Made in colours, un sistema per identificare gli agenti utilizzati nella colorazione dei capi di abbigliamento
Molti capi di abbigliamento contengono sostanze chimiche a rischio. Ne fanno uso anche i grandi marchi. Solo in Italia l’8% delle patologie dermatologiche sono dovute al contatto con i vestiti. Il progetto “Made in colours” mira a inserire nell’etichetta un codice a barre che certifichi gli agenti utilizzati nella colorazione. Se vogliamo sapere in anticipo quale colore andrà di moda nelle prossime collezioni estive, ci basta osservare la colorazione dei fiumi cinesi, come denuncia da tempo l’associazione Greenpeace. Le grandi aziende, infatti, utilizzano nella fase di produzione e di lavaggio dei loro capi sostanze tossiche che vengono scaricate nell’ambiente. Non è un problema che riguarda solo Paesi lontani come Cina, Bangladesh, Vietnam o Messico, dove sorgono gli stabilimenti dei brand più famosi: i residui industriali contaminano le acque e i pesci che poi ritroviamo sulle nostre tavole. Ma non solo. Tutti i giorni veniamo a contatto con questi agenti chimici attraverso gli abiti che indossiamo.
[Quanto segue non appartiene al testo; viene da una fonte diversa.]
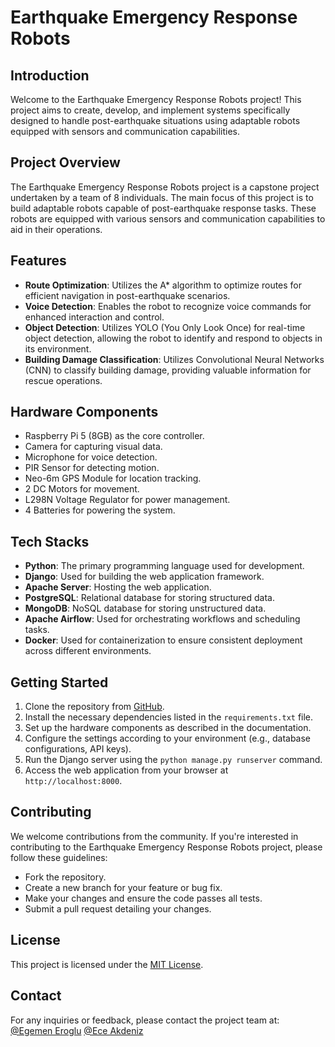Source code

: # Earthquake Emergency Response Robots

## Introduction
Welcome to the Earthquake Emergency Response Robots project! This project aims to create, develop, and implement systems specifically designed to handle post-earthquake situations using adaptable robots equipped with sensors and communication capabilities.

## Project Overview
The Earthquake Emergency Response Robots project is a capstone project undertaken by a team of 8 individuals. The main focus of this project is to build adaptable robots capable of post-earthquake response tasks. These robots are equipped with various sensors and communication capabilities to aid in their operations.

## Features
- **Route Optimization**: Utilizes the A* algorithm to optimize routes for efficient navigation in post-earthquake scenarios.
- **Voice Detection**: Enables the robot to recognize voice commands for enhanced interaction and control.
- **Object Detection**: Utilizes YOLO (You Only Look Once) for real-time object detection, allowing the robot to identify and respond to objects in its environment.
- **Building Damage Classification**: Utilizes Convolutional Neural Networks (CNN) to classify building damage, providing valuable information for rescue operations.

## Hardware Components
- Raspberry Pi 5 (8GB) as the core controller.
- Camera for capturing visual data.
- Microphone for voice detection.
- PIR Sensor for detecting motion.
- Neo-6m GPS Module for location tracking.
- 2 DC Motors for movement.
- L298N Voltage Regulator for power management.
- 4 Batteries for powering the system.

## Tech Stacks
- **Python**: The primary programming language used for development.
- **Django**: Used for building the web application framework.
- **Apache Server**: Hosting the web application.
- **PostgreSQL**: Relational database for storing structured data.
- **MongoDB**: NoSQL database for storing unstructured data.
- **Apache Airflow**: Used for orchestrating workflows and scheduling tasks.
- **Docker**: Used for containerization to ensure consistent deployment across different environments.

## Getting Started
1. Clone the repository from [GitHub](https://github.com/erogluegemen/Earthquake-Emergency-Response-Robots).
2. Install the necessary dependencies listed in the `requirements.txt` file.
3. Set up the hardware components as described in the documentation.
4. Configure the settings according to your environment (e.g., database configurations, API keys).
5. Run the Django server using the `python manage.py runserver` command.
6. Access the web application from your browser at `http://localhost:8000`.

## Contributing
We welcome contributions from the community. If you're interested in contributing to the Earthquake Emergency Response Robots project, please follow these guidelines:
- Fork the repository.
- Create a new branch for your feature or bug fix.
- Make your changes and ensure the code passes all tests.
- Submit a pull request detailing your changes.

## License
This project is licensed under the [MIT License](https://opensource.org/licenses/MIT).

## Contact
For any inquiries or feedback, please contact the project team at: <br>
[@Egemen Eroglu](https://github.com/erogluegemen)
[@Ece Akdeniz](https://github.com/ece-akdeniz) <br>
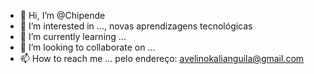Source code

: - 👋 Hi, I’m @Chipende
- 👀 I’m interested in ...,  novas aprendizagens tecnológicas
- 🌱 I’m currently learning ...
- 💞️ I’m looking to collaborate on ...
- 📫 How to reach me ... pelo endereço: avelinokalianguila@gmail.com

<!---
Chipende/Chipende is a ✨ special ✨ repository because its `README.md` (this file) appears on your GitHub profile.
You can click the Preview link to take a look at your changes.
--->

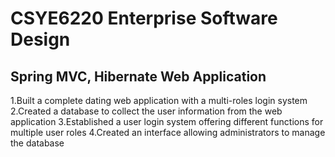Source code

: # CSYE6220 Enterprise Software Design
## Spring MVC, Hibernate Web Application 						   	  
1.Built a complete dating web application with a multi-roles login system
2.Created a database to collect the user information from the web application
3.Established a user login system offering different functions for multiple user roles
4.Created an interface allowing administrators to manage the database
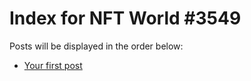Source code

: # Index for NFT World #3549
Posts will be displayed in the order below:

- [Your first post](./001-first.md)


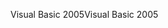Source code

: <span data-ttu-id="71688-101">Visual Basic 2005</span><span class="sxs-lookup"><span data-stu-id="71688-101">Visual Basic 2005</span></span>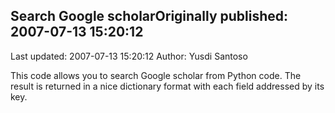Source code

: ## Search Google scholarOriginally published: 2007-07-13 15:20:12 
Last updated: 2007-07-13 15:20:12 
Author: Yusdi Santoso 
 
This code allows you to search Google scholar from Python code. The result is returned in a nice dictionary format with each field addressed by its key.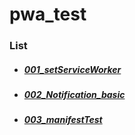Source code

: # pwa_test

### List
- ##### [001_setServiceWorker](https://redcamel.github.io/pwa_test/study/001_setServiceWorker/index.html)
- ##### [002_Notification_basic](https://redcamel.github.io/pwa_test/study/002_Notification_basic/index.html)
- ##### [003_manifestTest](https://redcamel.github.io/pwa_test/study/003_manifestTest/index.html)

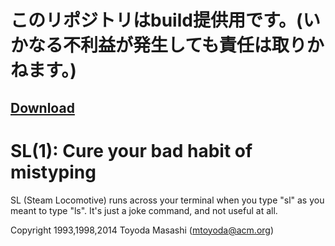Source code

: このリポジトリはbuild提供用です。(いかなる不利益が発生しても責任は取りかねます。)
=======================================

## [Download](https://github.com/sousuke0422/sl/releases/tag/rv0-1 "Download")

SL(1): Cure your bad habit of mistyping
=======================================

SL (Steam Locomotive) runs across your terminal when you type "sl" as
you meant to type "ls". It's just a joke command, and not useful at
all.

Copyright 1993,1998,2014 Toyoda Masashi (mtoyoda@acm.org)

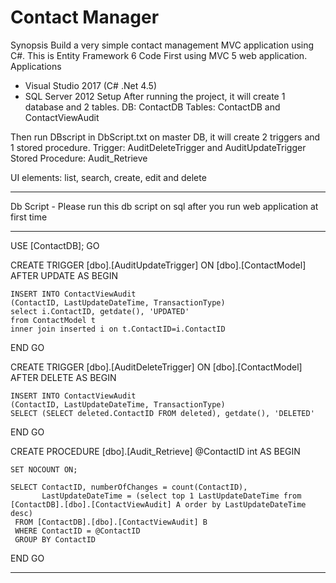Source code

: # Contact Manager

Synopsis
Build a very simple contact management MVC application using C#.
This is Entity Framework 6 Code First using MVC 5 web application.
Applications
-	Visual Studio 2017 (C# .Net 4.5)
-	SQL Server 2012
Setup
After running the project, it will create 1 database and 2 tables.
DB: ContactDB
Tables: ContactDB and ContactViewAudit
 
Then run DBscript in DbScript.txt  on master DB, it will create 2 triggers and 1 stored procedure.
Trigger:  AuditDeleteTrigger and AuditUpdateTrigger
Stored Procedure: Audit_Retrieve 
 
UI elements: list, search, create, edit and delete
 
*****************************************************************************************
Db Script - Please run this db script on sql after you run web application at first time 
*****************************************************************************************
USE [ContactDB]; 
GO


CREATE TRIGGER [dbo].[AuditUpdateTrigger] 
   ON  [dbo].[ContactModel] 
   AFTER UPDATE
AS 
BEGIN
	
	INSERT INTO ContactViewAudit
	(ContactID, LastUpdateDateTime, TransactionType)
	select i.ContactID, getdate(), 'UPDATED'
	from ContactModel t
	inner join inserted i on t.ContactID=i.ContactID

END
GO


CREATE TRIGGER [dbo].[AuditDeleteTrigger] 
   ON  [dbo].[ContactModel] 
   AFTER DELETE
AS 
BEGIN
	
	INSERT INTO ContactViewAudit
	(ContactID, LastUpdateDateTime, TransactionType)
	SELECT (SELECT deleted.ContactID FROM deleted), getdate(), 'DELETED'

END
GO


CREATE PROCEDURE [dbo].[Audit_Retrieve] 
@ContactID	int	
AS
BEGIN
	
    SET NOCOUNT ON;

    SELECT ContactID, numberOfChanges = count(ContactID),
           LastUpdateDateTime = (select top 1 LastUpdateDateTime from [ContactDB].[dbo].[ContactViewAudit] A order by LastUpdateDateTime desc) 
     FROM [ContactDB].[dbo].[ContactViewAudit] B
     WHERE ContactID = @ContactID
     GROUP BY ContactID
END
GO
**********************************************************************************************

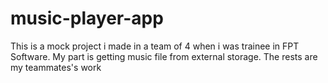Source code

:# music-player-app
This is a mock project i made in a team of 4 when i was trainee in FPT Software. My part is getting music file from external storage. The rests are my teammates's work
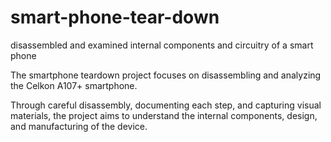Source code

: # smart-phone-tear-down
disassembled and examined internal components and circuitry of a smart phone

The smartphone teardown project focuses on disassembling and analyzing the Celkon A107+ smartphone. 

Through careful disassembly, documenting each step, and capturing visual materials, the project aims to understand the internal components, design, and manufacturing of the device.
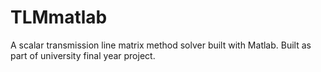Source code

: # TLMmatlab
A scalar transmission line matrix method solver built with Matlab. Built as part of university final year project. 
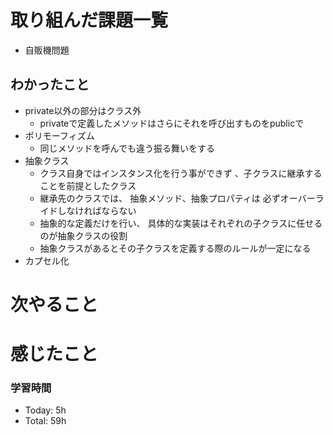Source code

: # 取り組んだ課題一覧
- 自販機問題
## わかったこと
- private以外の部分はクラス外
  - privateで定義したメソッドはさらにそれを呼び出すものをpublicで
- ポリモーフィズム
  - 同じメソッドを呼んでも違う振る舞いをする
- 抽象クラス
  -  クラス自身ではインスタンス化を行う事ができず 、子クラスに継承することを前提としたクラス
  -  継承先のクラスでは、 抽象メソッド、抽象プロパティは 必ずオーバーライドしなければならない
  -  抽象的な定義だけを行い、 具体的な実装はそれぞれの子クラスに任せる のが抽象クラスの役割
  -  抽象クラスがあるとその子クラスを定義する際のルールが一定になる
- カプセル化

# 次やること

# 感じたこと



### 学習時間
- Today: 5h
- Total: 59h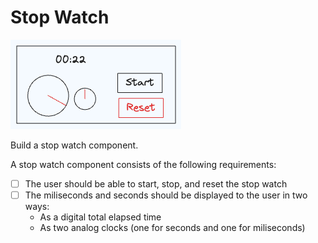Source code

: # Stop Watch

![stopwatch](./stopwatch.png)

Build a stop watch component.

A stop watch component consists of the following requirements:

- [ ] The user should be able to start, stop, and reset the stop watch
- [ ] The miliseconds and seconds should be displayed to the user in two ways:
  - As a digital total elapsed time
  - As two analog clocks (one for seconds and one for miliseconds)
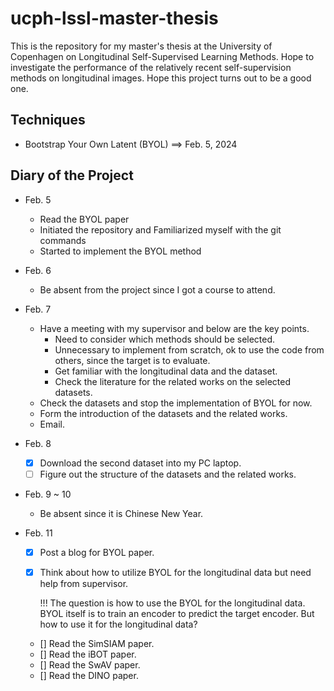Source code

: # ucph-lssl-master-thesis

This is the repository for my master's thesis at the University of Copenhagen on Longitudinal Self-Supervised Learning Methods. Hope to investigate the performance of the relatively recent self-supervision methods on longitudinal images. Hope this project turns out to be a good one. 

## Techniques

- Bootstrap Your Own Latent (BYOL) ==> Feb. 5, 2024

## Diary of the Project

- Feb. 5
    - Read the BYOL paper
    - Initiated the repository and Familiarized myself with the git commands
    - Started to implement the BYOL method

- Feb. 6
    - Be absent from the project since I got a course to attend.

- Feb. 7
    - Have a meeting with my supervisor and below are the key points.
        - Need to consider which methods should be selected.
        - Unnecessary to implement from scratch, ok to use the code from others, since the target is to evaluate.
        - Get familiar with the longitudinal data and the dataset.
        - Check the literature for the related works on the selected datasets.
    - Check the datasets and stop the implementation of BYOL for now.
    - Form the introduction of the datasets and the related works.
    - Email.

- Feb. 8
    - [x] Download the second dataset into my PC laptop.
    - [ ] Figure out the structure of the datasets and the related works.

- Feb. 9 ~ 10
    - Be absent since it is Chinese New Year.

- Feb. 11
    - [x] Post a blog for BYOL paper.
    - [x] Think about how to utilize BYOL for the longitudinal data but need help from supervisor.

        !!! The question is how to use the BYOL for the longitudinal data. BYOL itself is to train an encoder to predict the target encoder. But how to use it for the longitudinal data?

    - [] Read the SimSIAM paper.
    - [] Read the iBOT paper.
    - [] Read the SwAV paper.
    - [] Read the DINO paper.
E’ per questo che Michela Kahlberg, manager che da anni si occupa di coloranti, ha lanciato il progetto “Made in colours” : l’obiettivo è quello di spingere le aziende ad adottare una etichetta con un codice a barre che permetta al consumatore di verificare, tramite una app sul suo cellulare, tutte le sostanze utilizzate. In Europa esiste una normativa, il Reach (Registrazione, valutazione e autorizzazione dei composti chimici), entrata in vigore nel 2007, che vieta l’uso di determinati prodotti chimici.
Ogni azienda europea che produce o importa queste sostanze è tenuta ad effettuarne la registrazione presso l’Agenzia europea delle sostanze chimiche. In questo modo si dovrebbe garantire al consumatore la sicurezza di non indossare capi contaminati. La realtà però è ben diversa. Quando leggiamo sulle etichette “made in Italy” non abbiamo la certezza che il prodotto sia stato realizzato interamente nel nostro Paese. Una azienda può fabbricarlo in Cina, dove non ci sono controlli, e poi spedirlo in Italia per gli ultimi ritocchi.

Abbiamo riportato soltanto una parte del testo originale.